Currently, a persistent memory region is "owned" by a device driver,
either the "Direct DAX" or "Filesystem DAX" drivers. These drivers
allow applications to explicitly use persistent memory, generally
by being modified to use special, new libraries. (DIMM-based
persistent memory hardware/software is described in great detail
here: Documentation/nvdimm/nvdimm.txt).
However, this limits persistent memory use to applications which
*have* been modified. To make it more broadly usable, this driver
"hotplugs" memory into the kernel, to be managed and used just like
normal RAM would be.
To make this work, management software must remove the device from
being controlled by the "Device DAX" infrastructure:
echo dax0.0 > /sys/bus/dax/drivers/device_dax/unbind
and then tell the new driver that it can bind to the device:
echo dax0.0 > /sys/bus/dax/drivers/kmem/new_id
After this, there will be a number of new memory sections visible
in sysfs that can be onlined, or that may get onlined by existing
udev-initiated memory hotplug rules.
This rebinding procedure is currently a one-way trip. Once memory
is bound to "kmem", it's there permanently and can not be
unbound and assigned back to device_dax.
The kmem driver will never bind to a dax device unless the device
is *explicitly* bound to the driver. There are two reasons for
this: One, since it is a one-way trip, it can not be undone if
bound incorrectly. Two, the kmem driver destroys data on the
device. Think of if you had good data on a pmem device. It
would be catastrophic if you compile-in "kmem", but leave out
the "device_dax" driver. kmem would take over the device and
write volatile data all over your good data.

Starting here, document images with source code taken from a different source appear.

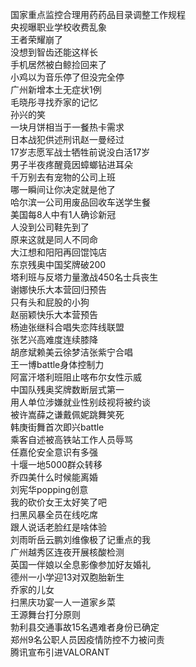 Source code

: 国家重点监控合理用药药品目录调整工作规程  
央视曝职业学校收费乱象  
王者荣耀崩了  
没想到智齿还能这样长  
手机居然被白鲸捡回来了  
小鸡以为音乐停了但没完全停  
广州新增本土无症状1例  
毛晓彤寻找乔家的记忆  
孙兴的笑  
一块月饼相当于一餐热卡需求  
日本战犯供述刑讯赵一曼经过  
17岁志愿军战士牺牲前说没白活17岁  
男子半夜疼醒竟因蟑螂钻进耳朵  
千万别去有宠物的公司上班  
哪一瞬间让你决定就是他了  
哈尔滨一公司用废品回收车送学生餐  
美国每8人中有1人确诊新冠  
人没到公司鞋先到了  
原来这就是同人不同命  
大江想和阳阳再回馄饨店  
东京残奥中国奖牌破200  
塔利班与反塔力量激战450名士兵丧生  
谢娜快乐大本营回归预告  
只有头和屁股的小狗  
赵丽颖快乐大本营预告  
杨迪张继科合唱失恋阵线联盟  
张艺兴高难度连续膝降  
胡彦斌赖美云徐梦洁张紫宁合唱  
王一博battle身体控制力  
阿富汗塔利班阻止喀布尔女性示威  
中国队残奥奖牌数断层式第一  
用人单位涉嫌就业性别歧视将被约谈  
被许嵩薛之谦戴佩妮跳舞笑死  
韩庚街舞首次即兴battle  
乘客自述被高铁站工作人员辱骂  
任嘉伦安全意识有多强  
十堰一地5000群众转移  
乔四美什么时候能离婚  
刘宪华popping创意  
我的砍价女王太好笑了吧  
扫黑风暴全员在线吃席  
跟人说话老脸红是啥体验  
刘雨昕岳云鹏刘维像极了记重点的我  
广州越秀区连夜开展核酸检测  
英国一伴娘以全息影像参加好友婚礼  
德州一小学迎13对双胞胎新生  
乔家的儿女  
扫黑庆功宴一人一道家乡菜  
王源舞台打分原则  
勃利县交通事故15名遇难者身份已确定  
郑州9名公职人员因疫情防控不力被问责  
腾讯宣布引进VALORANT  

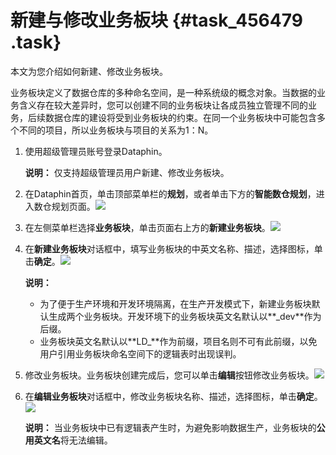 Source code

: # 新建与修改业务板块 {#task_456479 .task}

本文为您介绍如何新建、修改业务板块。

业务板块定义了数据仓库的多种命名空间，是一种系统级的概念对象。当数据的业务含义存在较大差异时，您可以创建不同的业务板块让各成员独立管理不同的业务，后续数据仓库的建设将受到业务板块的约束。在同一个业务板块中可能包含多个不同的项目，所以业务板块与项目的关系为1：N。

1.  使用超级管理员账号登录Dataphin。 

    **说明：** 仅支持超级管理员用户新建、修改业务板块。

2.  在Dataphin首页，单击顶部菜单栏的**规划**，或者单击下方的**智能数仓规划**，进入数仓规划页面。![](http://static-aliyun-doc.oss-cn-hangzhou.aliyuncs.com/assets/img/148397/156016032041387_zh-CN.png)


3.  在左侧菜单栏选择**业务板块**，单击页面右上方的**新建业务板块**。![](http://static-aliyun-doc.oss-cn-hangzhou.aliyuncs.com/assets/img/367633/156016032148955_zh-CN.png)


4.  在**新建业务板块**对话框中，填写业务板块的中英文名称、描述，选择图标，单击**确定**。![](http://static-aliyun-doc.oss-cn-hangzhou.aliyuncs.com/assets/img/367633/156016032148959_zh-CN.png)

 

    **说明：** 

    -   为了便于生产环境和开发环境隔离，在生产开发模式下，新建业务板块默认生成两个业务板块。开发环境下的业务板块英文名默认以**\_dev**作为后缀。
    -   业务板块英文名默认以**LD\_**作为前缀，项目名则不可有此前缀，以免用户引用业务板块命名空间下的逻辑表时出现误判。
5.  修改业务板块。业务板块创建完成后，您可以单击**编辑**按钮修改业务板块。![](http://static-aliyun-doc.oss-cn-hangzhou.aliyuncs.com/assets/img/367633/156016032148971_zh-CN.png)


6.  在**编辑业务板块**对话框中，修改业务板块名称、描述，选择图标，单击**确定**。![](http://static-aliyun-doc.oss-cn-hangzhou.aliyuncs.com/assets/img/367633/156016032148974_zh-CN.png)

 

    **说明：** 当业务板块中已有逻辑表产生时，为避免影响数据生产，业务板块的**公用英文名**将无法编辑。


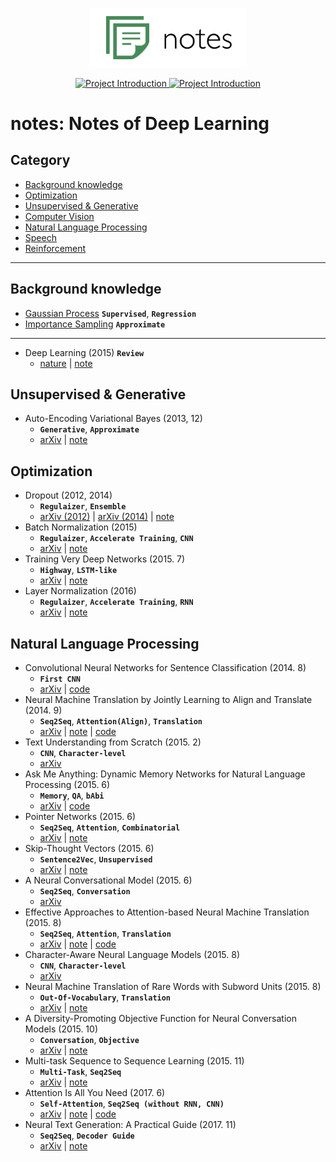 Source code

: 
<p align="center">
  <img src="images/logo.png" width=250>
</p>

<p align="center">

  <a href="https://github.com/hb-research/notes">
    <img src="https://img.shields.io/badge/DeepLearning-Notes-brightgreen.svg" alt="Project Introduction">
  </a>
  
  <a href="https://github.com/hb-research/notes">
    <img src="https://img.shields.io/badge/Summary-Code-brightgreen.svg" alt="Project Introduction">
  </a>

</p>

# notes: Notes of Deep Learning

## Category 

- [Background knowledge](#background-knowledge)
- [Optimization](#optimization)
- [Unsupervised & Generative](#unsupervised--generative)
- [Computer Vision](#computer-vision)
- [Natural Language Processing](#natural-language-processing)
- [Speech](#speech)
- [Reinforcement](reinforcement)

---

## Background knowledge

- [Gaussian Process](notes/gausian_process.md) ****`Supervised`****, ****`Regression`****
- [Importance Sampling](notes/importance_sampling.md) ****`Approximate`****

---

- Deep Learning (2015) ****`Review`****
	- [nature](http://www.cs.toronto.edu/~hinton/absps/NatureDeepReview.pdf) | [note](notes/deep_learning.md)

## Unsupervised & Generative

- Auto-Encoding Variational Bayes (2013, 12)
	- ****`Generative`****, ****`Approximate`****
	- [arXiv](https://arxiv.org/abs/1312.6114) | [note](notes/vae.md)


## Optimization

- Dropout (2012, 2014) 
	- ****`Regulaizer`****, ****`Ensemble`****
	- [arXiv (2012)](https://arxiv.org/abs/1207.0580) | [arXiv (2014)](https://www.cs.toronto.edu/~hinton/absps/JMLRdropout.pdf) | [note](notes/dropout.md)
- Batch Normalization (2015) 
	- ****`Regulaizer`****, ****`Accelerate Training`****, ****`CNN`****
	- [arXiv](https://arxiv.org/abs/1502.03167) | [note](notes/batch_normalization.md)
- Training Very Deep Networks (2015. 7) 
	- ****`Highway`****, ****`LSTM-like`****
	- [arXiv](https://arxiv.org/abs/1507.06228) | [note](notes/highway_networks.md)
- Layer Normalization (2016) 
	- ****`Regulaizer`****, ****`Accelerate Training`****, ****`RNN`****
	- [arXiv](https://arxiv.org/abs/1607.06450) | [note](notes/layer_normalization.md)


## Natural Language Processing

- Convolutional Neural Networks for Sentence Classification (2014. 8) 
	- ****`First CNN`****
	- [arXiv](https://arxiv.org/abs/1408.5882) | [code](https://github.com/DongjunLee/text-cnn-tensorflow) 
- Neural Machine Translation by Jointly Learning to Align and Translate (2014. 9) 
	- ****`Seq2Seq`****, ****`Attention(Align)`****, ****`Translation`****
	- [arXiv](https://arxiv.org/abs/1409.0473) | [note](notes/bahdanau_attention.md) | [code](https://github.com/DongjunLee/conversation-tensorflow) 
- Text Understanding from Scratch (2015. 2) 
	- ****`CNN`****, ****`Character-level`****
	- [arXiv](https://arxiv.org/abs/1506.07285)
- Ask Me Anything: Dynamic Memory Networks for Natural Language Processing (2015. 6) 
	- ****`Memory`****, ****`QA`****, ****`bAbi`****
	- [arXiv](https://arxiv.org/abs/1506.07285) | [code](https://github.com/DongjunLee/dmn-tensorflow) 
- Pointer Networks (2015. 6) 
	- ****`Seq2Seq`****, ****`Attention`****, ****`Combinatorial`****
	- [arXiv](https://arxiv.org/abs/1506.03134) | [note](notes/pointer_network.md) 
- Skip-Thought Vectors (2015. 6) 
	- ****`Sentence2Vec`****, ****`Unsupervised`****
	- [arXiv](https://arxiv.org/abs/1506.06726) | [note](notes/skip_thought.md)
- A Neural Conversational Model (2015. 6) 
	- ****`Seq2Seq`****, ****`Conversation`****
	- [arXiv](https://arxiv.org/abs/1506.05869)
- Effective Approaches to Attention-based Neural Machine Translation (2015. 8) 
	- ****`Seq2Seq`****, ****`Attention`****, ****`Translation`****
	- [arXiv](https://arxiv.org/abs/1508.04025) | [note](notes/luong_attention.md) | [code](https://github.com/DongjunLee/conversation-tensorflow) 
- Character-Aware Neural Language Models (2015. 8) 
	- ****`CNN`****, ****`Character-level`****
	- [arXiv](https://arxiv.org/abs/1508.06615)
- Neural Machine Translation of Rare Words with Subword Units (2015. 8) 
	- ****`Out-Of-Vocabulary`****, ****`Translation`****
	- [arXiv](https://arxiv.org/abs/1508.07909) | [note](notes/subword_nmt.md)
- A Diversity-Promoting Objective Function for Neural Conversation Models (2015. 10) 
	- ****`Conversation`****, ****`Objective`****
	- [arXiv](https://arxiv.org/abs/1510.03055) | [note](notes/diversity_conversation.md)
- Multi-task Sequence to Sequence Learning (2015. 11) 
	- ****`Multi-Task`****, ****`Seq2Seq`****
	- [arXiv](https://arxiv.org/abs/1511.06114) | [note](notes/multi_task_seq2seq.md)
- Attention Is All You Need (2017. 6) 
	- ****`Self-Attention`****, ****`Seq2Seq (without RNN, CNN)`****
	- [arXiv](https://arxiv.org/abs/1706.03762) | [note](notes/transformer.md) | [code](https://github.com/DongjunLee/transformer-tensorflow)  
- Neural Text Generation: A Practical Guide (2017. 11) 
	- ****`Seq2Seq`****, ****`Decoder Guide`****
	- [arXiv](https://arxiv.org/abs/1711.09534) | [note](notes/neural_text_generation.md) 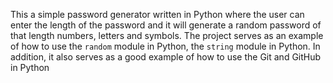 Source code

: This a simple password generator written in Python where the user can enter the length of the password and it will generate a random password of that length numbers, letters and symbols.
The project serves as an example of how to use the `random` module in Python, the `string` module in Python.
In addition, it also serves as a good example of how to use the Git and GitHub in Python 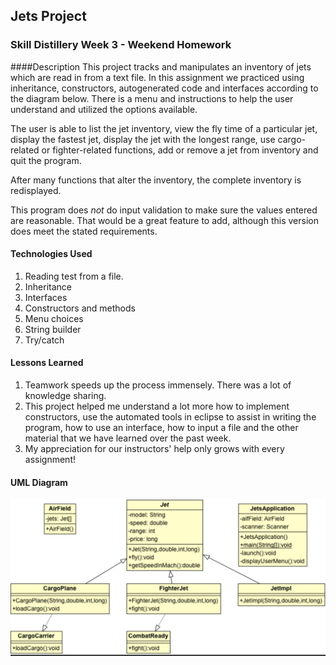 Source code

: ## Jets Project

### Skill Distillery Week 3 - Weekend Homework

####Description
This project tracks and manipulates an inventory of jets which are read in from a text file. In this assignment we practiced using inheritance, constructors, autogenerated code and interfaces according to the diagram below. There is a menu and instructions to help the user understand and utilized the options available. 

The user is able to list the jet inventory, view the fly time of a particular jet, display the fastest jet, display the jet with the longest range, use cargo-related or fighter-related functions, add or remove a jet from inventory and quit the program.

After many functions that alter the inventory, the complete inventory is redisplayed.

This program does *not* do input validation to make sure the values entered are reasonable. That would be a great feature to add, although this version does meet the stated requirements.

#### Technologies Used
1. Reading test from a file.
2. Inheritance
3. Interfaces
4. Constructors and methods
5. Menu choices
6. String builder
7. Try/catch

#### Lessons Learned
1. Teamwork speeds up the process immensely. There was a lot of knowledge sharing.
2. This project helped me understand a lot more how to implement constructors, use the automated tools in eclipse to assist in writing the program, how to use an interface, how to input a file and the other material that we have learned over the past week.
3. My appreciation for our instructors' help only grows with every assignment!

#### UML Diagram
![UML](JetsProjUML.jpg)





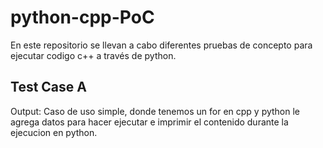 # python-cpp-PoC

En este repositorio se llevan a cabo diferentes pruebas de concepto para ejecutar codigo c++ a través de python.

## Test Case A
Output:
Caso de uso simple, donde tenemos un for en cpp y python le agrega datos para hacer ejecutar e imprimir el contenido durante la ejecucion en python.
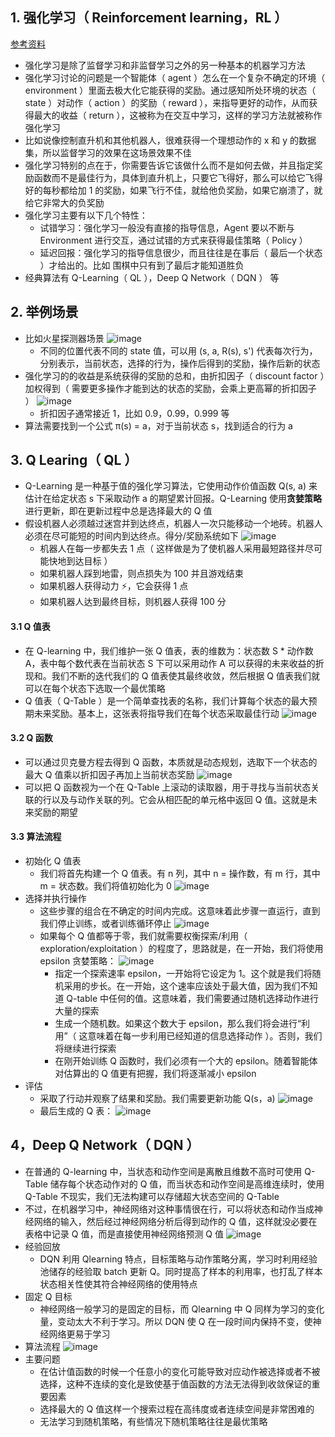 ## 1. 强化学习（ Reinforcement learning，RL ）

[参考资料](https://imzhanghao.com/2022/02/10/reinforcement-learning/#deep-q-network)

- 强化学习是除了监督学习和非监督学习之外的另一种基本的机器学习方法
- 强化学习讨论的问题是一个智能体（ agent ）怎么在一个复杂不确定的环境（ environment ）里面去极大化它能获得的奖励。通过感知所处环境的状态（ state ）对动作（ action ）的奖励（ reward ），来指导更好的动作，从而获得最大的收益（ return ），这被称为在交互中学习，这样的学习方法就被称作强化学习
- 比如说像控制直升机和其他机器人，很难获得一个理想动作的 x 和 y 的数据集，所以监督学习的效果在这场景效果不佳
- 强化学习特别的点在于，你需要告诉它该做什么而不是如何去做，并且指定奖励函数而不是最佳行为，具体到直升机上，只要它飞得好，那么可以给它飞得好的每秒都给加 1 的奖励，如果飞行不佳，就给他负奖励，如果它崩溃了，就给它非常大的负奖励
- 强化学习主要有以下几个特性：
  - 试错学习：强化学习一般没有直接的指导信息，Agent 要以不断与 Environment 进行交互，通过试错的方式来获得最佳策略（ Policy ）
  - 延迟回报：强化学习的指导信息很少，而且往往是在事后（ 最后一个状态 ）才给出的。比如 围棋中只有到了最后才能知道胜负
- 经典算法有 Q-Learning（ QL ），Deep Q Network（ DQN ） 等

## 2. 举例场景

- 比如火星探测器场景
  ![image](https://github.com/jianyi-gronk/jianyi-gronk/assets/95062803/74962ae7-e32f-447d-ba09-6d20ce9f9d30)
  - 不同的位置代表不同的 state 值，可以用 (s, a, R(s), s') 代表每次行为，分别表示，当前状态，选择的行为，操作后得到的奖励，操作后新的状态
- 强化学习的的收益是系统获得的奖励的总和，由折扣因子（ discount factor ）加权得到（ 需要更多操作才能到达的状态的奖励，会乘上更高幂的折扣因子 ）
  ![image](https://github.com/jianyi-gronk/jianyi-gronk/assets/95062803/b16b1d07-801f-46d9-933c-c83f098db3e7)
  - 折扣因子通常接近 1，比如 0.9，0.99，0.999 等
- 算法需要找到一个公式 π(s) = a，对于当前状态 s，找到适合的行为 a

## 3. Q Learing（ QL ）

- Q-Learning 是一种基于值的强化学习算法，它使用动作价值函数 Q(s, a) 来估计在给定状态 s 下采取动作 a 的期望累计回报。Q-Learning 使用**贪婪策略**进行更新，即在更新过程中总是选择最大的 Q 值
- 假设机器人必须越过迷宫并到达终点，机器人一次只能移动一个地砖。机器人必须在尽可能短的时间内到达终点。得分/奖励系统如下
  ![image](https://github.com/jianyi-gronk/jianyi-gronk/assets/95062803/015fea07-0a51-430d-86dc-b5434e5c870c)
  - 机器人在每一步都失去 1 点（ 这样做是为了使机器人采用最短路径并尽可能快地到达目标 ）
  - 如果机器人踩到地雷，则点损失为 100 并且游戏结束
  - 如果机器人获得动力 ⚡️，它会获得 1 点
  - 如果机器人达到最终目标，则机器人获得 100 分

#### 3.1 Q 值表

- 在 Q-learning 中，我们维护一张 Q 值表，表的维数为：状态数 S \* 动作数 A，表中每个数代表在当前状态 S 下可以采用动作 A 可以获得的未来收益的折现和。我们不断的迭代我们的 Q 值表使其最终收敛，然后根据 Q 值表我们就可以在每个状态下选取一个最优策略
- Q 值表（ Q-Table ）是一个简单查找表的名称，我们计算每个状态的最大预期未来奖励。基本上，这张表将指导我们在每个状态采取最佳行动
  ![image](https://github.com/jianyi-gronk/jianyi-gronk/assets/95062803/deebf677-9fe9-451b-afad-47f85340c64b)

#### 3.2 Q 函数

- 可以通过贝克曼方程去得到 Q 函数，本质就是动态规划，选取下一个状态的最大 Q 值乘以折扣因子再加上当前状态奖励
  ![image](https://github.com/jianyi-gronk/jianyi-gronk/assets/95062803/149c7202-f331-463f-810a-4ee95ca3de90)
- 可以把 Q 函数视为一个在 Q-Table 上滚动的读取器，用于寻找与当前状态关联的行以及与动作关联的列。它会从相匹配的单元格中返回 Q 值。这就是未来奖励的期望

#### 3.3 算法流程

- 初始化 Q 值表
  - 我们将首先构建一个 Q 值表。有 n 列，其中 n = 操作数，有 m 行，其中 m = 状态数。我们将值初始化为 0
    ![image](https://github.com/jianyi-gronk/jianyi-gronk/assets/95062803/7199ae77-00b0-4291-8911-7f286f25fe02)
- 选择并执行操作
  - 这些步骤的组合在不确定的时间内完成。这意味着此步骤一直运行，直到我们停止训练，或者训练循环停止
    ![image](https://github.com/jianyi-gronk/jianyi-gronk/assets/95062803/69308d6a-72d8-47f3-874b-006c9b8184a8)
  - 如果每个 Q 值都等于零，我们就需要权衡探索/利用（ exploration/exploitation ）的程度了，思路就是，在一开始，我们将使用 epsilon 贪婪策略：
    ![image](https://github.com/jianyi-gronk/jianyi-gronk/assets/95062803/01a8b322-9640-4023-a2ff-87f253424f2e)
    - 指定一个探索速率 epsilon，一开始将它设定为 1。这个就是我们将随机采用的步长。在一开始，这个速率应该处于最大值，因为我们不知道 Q-table 中任何的值。这意味着，我们需要通过随机选择动作进行大量的探索
    - 生成一个随机数。如果这个数大于 epsilon，那么我们将会进行“利用”（ 这意味着在每一步利用已经知道的信息选择动作 ）。否则，我们将继续进行探索
    - 在刚开始训练 Q 函数时，我们必须有一个大的 epsilon。随着智能体对估算出的 Q 值更有把握，我们将逐渐减小 epsilon
- 评估
  - 采取了行动并观察了结果和奖励。我们需要更新功能 Q(s，a)
    ![image](https://github.com/jianyi-gronk/jianyi-gronk/assets/95062803/63f5c098-8298-4199-9755-0c5e57716152)
  - 最后生成的 Q 表：
    ![image](https://github.com/jianyi-gronk/jianyi-gronk/assets/95062803/757874c0-4e3c-4ad0-b031-39562c38e3ad)

## 4，Deep Q Network（ DQN ）

- 在普通的 Q-learning 中，当状态和动作空间是离散且维数不高时可使用 Q-Table 储存每个状态动作对的 Q 值，而当状态和动作空间是高维连续时，使用 Q-Table 不现实，我们无法构建可以存储超大状态空间的 Q-Table
- 不过，在机器学习中，神经网络对这种事情很在行，可以将状态和动作当成神经网络的输入，然后经过神经网络分析后得到动作的 Q 值，这样就没必要在表格中记录 Q 值，而是直接使用神经网络预测 Q 值
  ![image](https://github.com/jianyi-gronk/jianyi-gronk/assets/95062803/03364d9d-413f-4347-9535-c1bda4b1742c)
- 经验回放
  - DQN 利用 Qlearning 特点，目标策略与动作策略分离，学习时利用经验池储存的经验取 batch 更新 Q。同时提高了样本的利用率，也打乱了样本状态相关性使其符合神经网络的使用特点
- 固定 Q 目标
  - 神经网络一般学习的是固定的目标，而 Qlearning 中 Q 同样为学习的变化量，变动太大不利于学习。所以 DQN 使 Q 在一段时间内保持不变，使神经网络更易于学习
- 算法流程
  ![image](https://github.com/jianyi-gronk/jianyi-gronk/assets/95062803/005d1a7d-9922-444b-aadc-d00101205704)
- 主要问题
  - 在估计值函数的时候一个任意小的变化可能导致对应动作被选择或者不被选择，这种不连续的变化是致使基于值函数的方法无法得到收敛保证的重要因素
  - 选择最大的 Q 值这样一个搜索过程在高纬度或者连续空间是非常困难的
  - 无法学习到随机策略，有些情况下随机策略往往是最优策略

This inherits any existing NUMA information for the newly-added
memory from the persistent memory device that came from the
firmware. On Intel platforms, the firmware has guarantees that
require each socket's persistent memory to be in a separate
memory-only NUMA node. That means that this patch is not expected
to create NUMA nodes, but will simply hotplug memory into existing
nodes.
Because NUMA nodes are created, the existing NUMA APIs and tools
are sufficient to create policies for applications or memory areas
to have affinity for or an aversion to using this memory.
There is currently some metadata at the beginning of pmem regions.
The section-size memory hotplug restrictions, plus this small
reserved area can cause the "loss" of a section or two of capacity.
This should be fixable in follow-on patches. But, as a first step,
losing 256MB of memory (worst case) out of hundreds of gigabytes
is a good tradeoff vs. the required code to fix this up precisely.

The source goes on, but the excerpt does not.